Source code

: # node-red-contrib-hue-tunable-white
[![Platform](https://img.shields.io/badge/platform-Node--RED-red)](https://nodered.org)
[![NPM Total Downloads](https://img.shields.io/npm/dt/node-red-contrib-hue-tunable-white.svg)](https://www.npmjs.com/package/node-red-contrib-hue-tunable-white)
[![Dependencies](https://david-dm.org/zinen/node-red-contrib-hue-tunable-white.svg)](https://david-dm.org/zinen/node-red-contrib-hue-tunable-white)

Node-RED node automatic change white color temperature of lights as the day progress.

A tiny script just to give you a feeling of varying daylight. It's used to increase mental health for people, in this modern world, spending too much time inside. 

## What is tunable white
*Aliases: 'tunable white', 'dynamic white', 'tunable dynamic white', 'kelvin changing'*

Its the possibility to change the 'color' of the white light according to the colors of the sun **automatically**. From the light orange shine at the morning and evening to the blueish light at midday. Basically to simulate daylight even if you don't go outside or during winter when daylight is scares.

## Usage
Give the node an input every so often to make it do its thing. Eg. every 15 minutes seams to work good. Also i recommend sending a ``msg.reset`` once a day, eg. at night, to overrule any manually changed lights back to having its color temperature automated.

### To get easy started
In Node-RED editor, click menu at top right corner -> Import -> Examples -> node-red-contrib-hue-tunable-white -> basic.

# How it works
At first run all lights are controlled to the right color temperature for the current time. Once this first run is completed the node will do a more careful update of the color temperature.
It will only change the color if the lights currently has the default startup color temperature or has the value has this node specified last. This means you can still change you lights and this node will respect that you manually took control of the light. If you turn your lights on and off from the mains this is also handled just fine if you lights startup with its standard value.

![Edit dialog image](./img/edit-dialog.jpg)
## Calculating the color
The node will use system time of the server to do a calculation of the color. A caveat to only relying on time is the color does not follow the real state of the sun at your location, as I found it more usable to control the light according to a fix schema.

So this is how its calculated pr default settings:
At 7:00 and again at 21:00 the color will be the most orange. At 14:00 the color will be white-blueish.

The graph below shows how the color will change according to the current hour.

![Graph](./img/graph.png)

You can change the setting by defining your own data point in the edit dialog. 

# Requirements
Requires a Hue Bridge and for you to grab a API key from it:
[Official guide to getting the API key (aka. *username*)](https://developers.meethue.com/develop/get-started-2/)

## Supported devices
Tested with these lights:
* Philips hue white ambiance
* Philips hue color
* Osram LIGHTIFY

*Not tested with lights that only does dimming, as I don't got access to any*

━━━━━━

• INSTRUCTIONS FOR THE TASK: Take the data above and return it exactly.

• ANSWER FOR THIS EXERCISE:
Source code

: # node-red-contrib-hue-tunable-white
[![Platform](https://img.shields.io/badge/platform-Node--RED-red)](https://nodered.org)
[![NPM Total Downloads](https://img.shields.io/npm/dt/node-red-contrib-hue-tunable-white.svg)](https://www.npmjs.com/package/node-red-contrib-hue-tunable-white)
[![Dependencies](https://david-dm.org/zinen/node-red-contrib-hue-tunable-white.svg)](https://david-dm.org/zinen/node-red-contrib-hue-tunable-white)

Node-RED node automatic change white color temperature of lights as the day progress.

A tiny script just to give you a feeling of varying daylight. It's used to increase mental health for people, in this modern world, spending too much time inside. 

## What is tunable white
*Aliases: 'tunable white', 'dynamic white', 'tunable dynamic white', 'kelvin changing'*

Its the possibility to change the 'color' of the white light according to the colors of the sun **automatically**. From the light orange shine at the morning and evening to the blueish light at midday. Basically to simulate daylight even if you don't go outside or during winter when daylight is scares.

## Usage
Give the node an input every so often to make it do its thing. Eg. every 15 minutes seams to work good. Also i recommend sending a ``msg.reset`` once a day, eg. at night, to overrule any manually changed lights back to having its color temperature automated.

### To get easy started
In Node-RED editor, click menu at top right corner -> Import -> Examples -> node-red-contrib-hue-tunable-white -> basic.

# How it works
At first run all lights are controlled to the right color temperature for the current time. Once this first run is completed the node will do a more careful update of the color temperature.
It will only change the color if the lights currently has the default startup color temperature or has the value has this node specified last. This means you can still change you lights and this node will respect that you manually took control of the light. If you turn your lights on and off from the mains this is also handled just fine if you lights startup with its standard value.

![Edit dialog image](./img/edit-dialog.jpg)
## Calculating the color
The node will use system time of the server to do a calculation of the color. A caveat to only relying on time is the color does not follow the real state of the sun at your location, as I found it more usable to control the light according to a fix schema.

So this is how its calculated pr default settings:
At 7:00 and again at 21:00 the color will be the most orange. At 14:00 the color will be white-blueish.

The graph below shows how the color will change according to the current hour.

![Graph](./img/graph.png)

You can change the setting by defining your own data point in the edit dialog. 

# Requirements
Requires a Hue Bridge and for you to grab a API key from it:
[Official guide to getting the API key (aka. *username*)](https://developers.meethue.com/develop/get-started-2/)

## Supported devices
Tested with these lights:
* Philips hue white ambiance
* Philips hue color
* Osram LIGHTIFY

*Not tested with lights that only does dimming, as I don't got access to any*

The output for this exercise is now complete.